Ideología de Género, aumento de la desigualdad y debilitación del estado del bienestar

Esta contradicción se hace patente hoy en términos cuantitativos que afectan la capacidad de crecimiento económico y de mantenimiento del estado del bienestar. La sociedad desvinculada y su estadio superior ideológico, la doctrina Gender, es generadora de costes sociales crecientes que poseen fuertes externalidades negativas, que dan lugar a costes de transacción, públicos y privados, y costes de oportunidad, que erosionan las tasas de crecimiento y dificultan la sostenibilidad del sistema público de bienestar. Este impacto es más grande en la medida que lo es el sistema de bienestar, porque se produce una “socialización” de los costes. Por lo tanto, el impacto negativo de la doctrina Gender es más grande en Europa que en los Estados Unidos.

La capacidad de afrontar este aumento de los costes sociales a largo plazo depende de la productividad de cada sociedad. Cuanto más productiva es, más alegrías Gender se puede permitir. Esta doctrina y la cultura de la desvinculación son relativamente recientes y por lo tanto, sus efectos se están produciendo sobre todo en este siglo. Por otro lado, las productividades eran muy elevadas a lo largo de la segunda mitad del siglo XX y por lo tanto, era fácil integrar sus efectos. Pero, progresivamente los márgenes para asumirlos se van agotando en la medida en que el crecimiento de la Renta Nacional a largo plazo se adormece, siendo una de sus causas el envejecimiento de la población, sobre todo debido a la carencia de nacimientos, más que por el aumento de la esperanza de vida, que solo explica una tercera parte del crecimiento de la tasa de envejecimiento. Y precisamente la carencia de natalidad, una tasa de fertilidad nítidamente por debajo de 2,1 hijos por mujer en edad fértil, es una característica de la sociedad desvinculada que muchos países intentan compensar con éxito como Francia, o sin él, como Alemania, con un fuerte gasto público. El progresivo envejecimiento determina una media de edad de la población más grande, y esto comporta también una reducción de la productividad.

Una baja tasa de crecimiento y natalidad da pie a dos consecuencias. Una es el aumento de la desigualdad; la otra, las restricciones en el estado del bienestar y el aumento de la presión fiscal, sobre todo a cargo del IVA, que a su vez aumenta la desigualdad. Es patente, en el caso de España y todavía más en el de Cataluña, donde las rentas del primer quintal registran una aportación fiscal total más grande que la del segundo, tercero y cuarto con más ingresos superiores, y resulta solo ligeramente inferior al del último quintal, el de las rentas máximas.

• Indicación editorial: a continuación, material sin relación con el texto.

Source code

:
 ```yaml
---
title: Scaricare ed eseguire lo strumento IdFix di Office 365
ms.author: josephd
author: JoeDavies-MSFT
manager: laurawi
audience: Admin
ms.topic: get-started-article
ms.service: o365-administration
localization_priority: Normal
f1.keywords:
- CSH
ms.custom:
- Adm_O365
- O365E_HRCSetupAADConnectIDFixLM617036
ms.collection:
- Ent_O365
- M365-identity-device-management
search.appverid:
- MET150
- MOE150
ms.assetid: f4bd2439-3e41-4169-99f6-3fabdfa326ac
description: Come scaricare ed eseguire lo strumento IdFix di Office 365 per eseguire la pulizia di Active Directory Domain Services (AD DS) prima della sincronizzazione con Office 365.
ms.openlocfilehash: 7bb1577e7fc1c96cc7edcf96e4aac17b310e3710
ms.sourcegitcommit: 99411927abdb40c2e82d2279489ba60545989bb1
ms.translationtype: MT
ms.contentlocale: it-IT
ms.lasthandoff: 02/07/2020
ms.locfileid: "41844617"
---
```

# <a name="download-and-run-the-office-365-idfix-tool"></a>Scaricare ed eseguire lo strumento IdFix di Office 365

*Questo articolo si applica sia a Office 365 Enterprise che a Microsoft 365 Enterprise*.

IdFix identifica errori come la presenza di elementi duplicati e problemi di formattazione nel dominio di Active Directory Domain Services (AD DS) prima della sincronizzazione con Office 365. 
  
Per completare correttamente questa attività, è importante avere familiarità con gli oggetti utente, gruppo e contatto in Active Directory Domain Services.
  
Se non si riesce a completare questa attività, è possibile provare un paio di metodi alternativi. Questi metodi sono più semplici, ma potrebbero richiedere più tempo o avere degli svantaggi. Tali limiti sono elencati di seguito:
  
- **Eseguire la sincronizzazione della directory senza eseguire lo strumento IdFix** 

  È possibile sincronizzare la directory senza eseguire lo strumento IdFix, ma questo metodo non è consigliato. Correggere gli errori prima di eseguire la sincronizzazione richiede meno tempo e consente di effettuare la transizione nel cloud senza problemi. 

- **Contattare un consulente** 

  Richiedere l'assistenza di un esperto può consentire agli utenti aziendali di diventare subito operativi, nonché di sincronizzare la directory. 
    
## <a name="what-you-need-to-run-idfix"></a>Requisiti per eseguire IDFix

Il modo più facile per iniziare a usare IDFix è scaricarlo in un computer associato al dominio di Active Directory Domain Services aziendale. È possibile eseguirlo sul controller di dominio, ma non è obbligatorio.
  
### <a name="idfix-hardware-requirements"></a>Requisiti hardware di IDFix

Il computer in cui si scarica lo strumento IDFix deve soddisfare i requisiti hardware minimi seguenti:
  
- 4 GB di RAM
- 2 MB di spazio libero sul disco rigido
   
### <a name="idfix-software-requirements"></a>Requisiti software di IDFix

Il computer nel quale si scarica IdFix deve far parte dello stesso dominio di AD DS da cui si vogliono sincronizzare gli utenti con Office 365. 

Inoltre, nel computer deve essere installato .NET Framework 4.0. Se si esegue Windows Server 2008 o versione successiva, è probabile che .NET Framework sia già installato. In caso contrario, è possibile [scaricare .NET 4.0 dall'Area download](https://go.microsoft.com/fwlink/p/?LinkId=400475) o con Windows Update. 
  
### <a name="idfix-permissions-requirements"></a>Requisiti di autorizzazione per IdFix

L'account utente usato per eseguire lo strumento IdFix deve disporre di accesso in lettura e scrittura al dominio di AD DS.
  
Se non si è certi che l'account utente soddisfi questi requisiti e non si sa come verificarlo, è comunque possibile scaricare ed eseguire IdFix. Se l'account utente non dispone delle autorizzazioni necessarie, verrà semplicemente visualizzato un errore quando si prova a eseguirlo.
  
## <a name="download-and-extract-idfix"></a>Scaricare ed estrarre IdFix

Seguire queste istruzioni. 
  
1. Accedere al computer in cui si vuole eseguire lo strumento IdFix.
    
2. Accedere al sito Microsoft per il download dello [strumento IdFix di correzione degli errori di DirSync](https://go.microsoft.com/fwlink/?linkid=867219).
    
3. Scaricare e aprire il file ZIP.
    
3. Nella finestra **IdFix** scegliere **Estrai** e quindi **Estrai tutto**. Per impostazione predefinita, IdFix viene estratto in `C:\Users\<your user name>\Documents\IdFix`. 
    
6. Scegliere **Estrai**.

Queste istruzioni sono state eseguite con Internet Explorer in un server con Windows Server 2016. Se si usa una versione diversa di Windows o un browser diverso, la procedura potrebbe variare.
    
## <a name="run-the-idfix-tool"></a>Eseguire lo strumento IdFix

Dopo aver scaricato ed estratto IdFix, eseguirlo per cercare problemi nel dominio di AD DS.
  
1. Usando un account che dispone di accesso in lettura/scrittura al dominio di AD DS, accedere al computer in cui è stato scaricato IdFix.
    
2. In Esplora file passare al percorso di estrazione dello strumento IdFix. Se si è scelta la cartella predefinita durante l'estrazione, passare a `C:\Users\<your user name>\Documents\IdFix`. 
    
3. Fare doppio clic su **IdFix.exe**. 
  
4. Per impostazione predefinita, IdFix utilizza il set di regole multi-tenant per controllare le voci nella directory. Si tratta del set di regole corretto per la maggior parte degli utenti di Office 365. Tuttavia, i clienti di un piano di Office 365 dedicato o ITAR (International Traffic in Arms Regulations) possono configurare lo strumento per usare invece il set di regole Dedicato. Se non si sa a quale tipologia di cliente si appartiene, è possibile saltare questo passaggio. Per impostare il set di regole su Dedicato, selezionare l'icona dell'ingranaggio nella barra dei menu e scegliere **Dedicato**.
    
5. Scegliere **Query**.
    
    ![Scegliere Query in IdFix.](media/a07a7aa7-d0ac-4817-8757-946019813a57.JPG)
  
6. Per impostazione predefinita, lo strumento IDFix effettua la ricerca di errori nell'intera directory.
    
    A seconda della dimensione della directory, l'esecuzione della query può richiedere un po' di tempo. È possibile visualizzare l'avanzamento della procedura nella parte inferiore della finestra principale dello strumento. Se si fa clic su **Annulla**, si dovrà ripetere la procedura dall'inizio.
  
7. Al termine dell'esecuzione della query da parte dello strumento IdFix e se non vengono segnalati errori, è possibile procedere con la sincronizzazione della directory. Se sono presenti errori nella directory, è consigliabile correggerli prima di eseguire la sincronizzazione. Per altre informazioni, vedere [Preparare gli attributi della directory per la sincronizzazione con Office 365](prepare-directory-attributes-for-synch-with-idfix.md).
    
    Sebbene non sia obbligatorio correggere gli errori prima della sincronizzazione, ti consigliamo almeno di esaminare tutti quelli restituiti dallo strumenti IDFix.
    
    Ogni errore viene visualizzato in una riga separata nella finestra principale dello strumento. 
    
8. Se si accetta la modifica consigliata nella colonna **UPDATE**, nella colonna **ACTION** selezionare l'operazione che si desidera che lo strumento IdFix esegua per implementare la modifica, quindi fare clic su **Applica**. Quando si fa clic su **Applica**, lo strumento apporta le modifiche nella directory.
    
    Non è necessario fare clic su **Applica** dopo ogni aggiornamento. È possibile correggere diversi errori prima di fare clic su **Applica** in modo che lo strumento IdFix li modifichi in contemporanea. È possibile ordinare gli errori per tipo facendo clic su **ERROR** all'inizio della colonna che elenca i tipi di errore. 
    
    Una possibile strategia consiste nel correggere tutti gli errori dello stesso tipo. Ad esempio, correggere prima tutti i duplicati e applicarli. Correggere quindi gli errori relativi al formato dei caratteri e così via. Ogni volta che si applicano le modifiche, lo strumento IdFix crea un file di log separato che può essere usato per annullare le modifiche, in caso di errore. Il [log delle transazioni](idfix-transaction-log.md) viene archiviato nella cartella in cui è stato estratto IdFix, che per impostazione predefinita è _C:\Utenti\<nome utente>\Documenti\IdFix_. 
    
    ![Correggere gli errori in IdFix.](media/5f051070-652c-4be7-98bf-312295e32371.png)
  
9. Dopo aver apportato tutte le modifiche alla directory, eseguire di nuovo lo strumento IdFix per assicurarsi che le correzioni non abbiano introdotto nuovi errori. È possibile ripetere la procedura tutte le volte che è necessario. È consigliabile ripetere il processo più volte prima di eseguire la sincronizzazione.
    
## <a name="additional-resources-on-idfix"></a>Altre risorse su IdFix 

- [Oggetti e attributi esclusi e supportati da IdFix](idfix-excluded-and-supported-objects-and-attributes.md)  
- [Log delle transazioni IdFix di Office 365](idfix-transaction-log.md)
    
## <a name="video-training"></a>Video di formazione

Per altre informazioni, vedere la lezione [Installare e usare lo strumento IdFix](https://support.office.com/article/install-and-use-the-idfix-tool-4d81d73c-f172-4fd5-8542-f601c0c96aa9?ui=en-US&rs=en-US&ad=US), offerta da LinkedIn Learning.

De acuerdo con la primera y segunda ley de capitalismo, siguiendo a Piketty, la participación de las rentas del capital en la renta nacional (α)  es directamente proporcional a la tasa de ahorro de la economía (S), y la tasa de regreso del capital o tasa de ganancia (r) es inversamente proporcional al crecimiento de la economía (g) y de la población (n).

La doctrina Gender incide negativamente sobre el crecimiento por dos vías: la de las diversas afectaciones demográficas con repercusión sobre la economía y el aumento de los costes públicos que afectan la atribución de los recursos de capital. Un más bajo crecimiento económico y demográfico, ecuación que describe la Europa actual, constituye una condición objetiva que favorece la desigualdad.